[PD] regression testing WAS Re: [psql] object hand-holding

Martin Peach martin.peach at sympatico.ca
Mon Dec 24 20:30:07 CET 2007


Mathieu Bouchard wrote:
> On Mon, 24 Dec 2007, Martin Peach wrote:
>> Mathieu Bouchard wrote:
>>> In most tristate electronics, the third state is WAIT,
>> In digital electronics the third state is high-impedance, that is, it 
>> is not driven high or low. However, a device reading a Hi-Z output 
>> will itself always output either 0 or 1 and has no way of telling 
>> that it is connected to a Hi-Z output,
>
> No, I'm not talking about the high-impedance state, especially because 
> it can't be read easily.

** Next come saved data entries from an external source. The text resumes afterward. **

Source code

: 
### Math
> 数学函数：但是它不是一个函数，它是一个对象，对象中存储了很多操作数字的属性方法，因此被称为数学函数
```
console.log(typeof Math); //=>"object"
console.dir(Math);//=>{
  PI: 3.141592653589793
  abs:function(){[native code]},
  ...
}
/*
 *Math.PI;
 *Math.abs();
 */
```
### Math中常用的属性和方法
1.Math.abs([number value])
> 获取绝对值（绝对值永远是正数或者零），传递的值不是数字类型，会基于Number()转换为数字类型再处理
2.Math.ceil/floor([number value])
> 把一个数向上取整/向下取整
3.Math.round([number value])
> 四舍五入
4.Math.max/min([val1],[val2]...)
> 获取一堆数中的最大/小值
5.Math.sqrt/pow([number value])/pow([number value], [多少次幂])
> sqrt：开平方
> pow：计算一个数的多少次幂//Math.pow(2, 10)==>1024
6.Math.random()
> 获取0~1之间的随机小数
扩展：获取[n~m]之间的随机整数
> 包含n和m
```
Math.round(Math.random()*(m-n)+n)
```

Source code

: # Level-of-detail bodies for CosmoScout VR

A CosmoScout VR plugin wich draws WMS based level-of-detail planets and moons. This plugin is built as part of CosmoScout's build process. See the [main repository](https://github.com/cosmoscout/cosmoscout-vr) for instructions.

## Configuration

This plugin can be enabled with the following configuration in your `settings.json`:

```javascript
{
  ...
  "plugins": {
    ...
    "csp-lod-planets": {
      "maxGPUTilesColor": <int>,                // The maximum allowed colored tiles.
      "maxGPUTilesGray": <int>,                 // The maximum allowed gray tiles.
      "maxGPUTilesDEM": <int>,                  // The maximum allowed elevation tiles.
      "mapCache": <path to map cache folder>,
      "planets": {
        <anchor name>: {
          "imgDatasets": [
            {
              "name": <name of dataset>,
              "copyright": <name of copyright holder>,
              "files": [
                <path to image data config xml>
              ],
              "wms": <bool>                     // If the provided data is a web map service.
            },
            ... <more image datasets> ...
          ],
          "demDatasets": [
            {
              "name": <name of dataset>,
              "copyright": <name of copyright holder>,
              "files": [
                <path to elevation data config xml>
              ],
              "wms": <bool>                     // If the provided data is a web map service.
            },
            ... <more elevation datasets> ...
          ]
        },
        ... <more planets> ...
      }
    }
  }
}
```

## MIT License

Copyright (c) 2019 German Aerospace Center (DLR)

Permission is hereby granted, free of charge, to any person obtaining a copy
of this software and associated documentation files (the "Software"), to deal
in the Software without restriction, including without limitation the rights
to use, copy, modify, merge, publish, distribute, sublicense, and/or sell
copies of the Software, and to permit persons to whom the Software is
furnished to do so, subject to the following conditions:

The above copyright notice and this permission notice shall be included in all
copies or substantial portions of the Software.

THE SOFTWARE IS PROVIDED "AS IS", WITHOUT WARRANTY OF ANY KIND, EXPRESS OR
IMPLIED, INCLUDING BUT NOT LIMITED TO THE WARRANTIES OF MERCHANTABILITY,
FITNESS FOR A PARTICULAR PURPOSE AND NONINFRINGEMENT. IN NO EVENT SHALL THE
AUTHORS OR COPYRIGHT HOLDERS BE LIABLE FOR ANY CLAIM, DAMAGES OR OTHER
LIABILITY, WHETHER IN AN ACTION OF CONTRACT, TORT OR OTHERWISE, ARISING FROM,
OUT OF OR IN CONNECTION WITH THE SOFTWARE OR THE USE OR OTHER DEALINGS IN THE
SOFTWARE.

The other kind of tristate is at a higher 
> level than that and is implemented as "dual-rail" wires: 10 = false, 
> 11 = true, 00 or 01 = wait. This is useful for making clockless devices.
>

OK, but that's not called tristate, and "dual-rail" usually means having 
two power supplies (e.g. plus and minus 5V instead of just 5V).
What you are describing is like a two-wire serial setup where the data 
on the second wire is only considered valid when the first wire is high. 
It's not clockless, in fact the first wire is usually named "Clock".

> Clockless devices are interesting because they can very gradually 
> adapt to the "weather": if you remove the heat sink it will 
> automatically slow down, and if you dip it in liquid nitrogen it will 
> very much accelerate, without any clock, any thermometre, any power 
> management device, etc..
>

The clock frequency is affected by temperature, but it's still a clock. 
I guess you're saying that a crystal oscillator is a clock and a RC 
oscillator is not, which is a new meaning to me.
Even crystal oscillators are affected by temperature because the crystal 
gets bigger as it warms up, if you want a stable frequency you need to 
run it in temperature-controlled oven.

> In clockful devices you usually don't have that many WAIT lines, so it 
> does not make sense to count them as a 3rd state. Instead, a 8-bit bus 
> would have 257 states (2^8 + 1) using 9 wires, and so on, but even 
> then they are used as little as possible, and bunch of delays are 
> hardcoded and missed deadlines make the CPU crash or do weird things 
> (I've *seen* it in a Pd patch once!).
>
If you have 9 wires you have 512 possible states, so it's wasteful if 
256 of them mean the same thing. That may be why the two-wire system is 
not much used. Cpus often have a line to indicate if the data on the bus 
is valid or not (as well as other lines that indicate what kind of data 
it is). And you can add wait states to memory access cycles so the ram 
has time to handle the data, which involves using a WAIT line to hold 
off the cpu until the time has elapsed.

>> Probably using a watchdog timer is the best way out: if the result 
>> isn't in after a reasonable delay, assume it's not going to happen, 
>> something like:
>
> Most of the time, your [delay] is enough, and that's what I meant too. 
> Sometimes the problem will also involve 100% CPU spent handling the 
> same event, e.g. bang [until] without anything else, and so [delay] 
> won't work at all. Sometimes it could be a [delay 0] within the test 
> (or component being tested) doing an infinite loop at the same logical 
> time instead. Because [delay] can only handle logical times, it won't 
> be able to trap it. But I think that those two latter cases are 
> relatively rare, and if ever they are not that rare, or that they are 
> very inconvenient when they happen, then we might want to use a 
> watchdog more like pd's watchdog process.
>
To be bulletproof you would need to schedule an external interrupt to 
kill the process in case of infinite loop. Maybe the pd watchdog could 
be adapted to do that? At the moment it doesn't seem to care if I banged 
an [until] because the connection to the gui is still functional.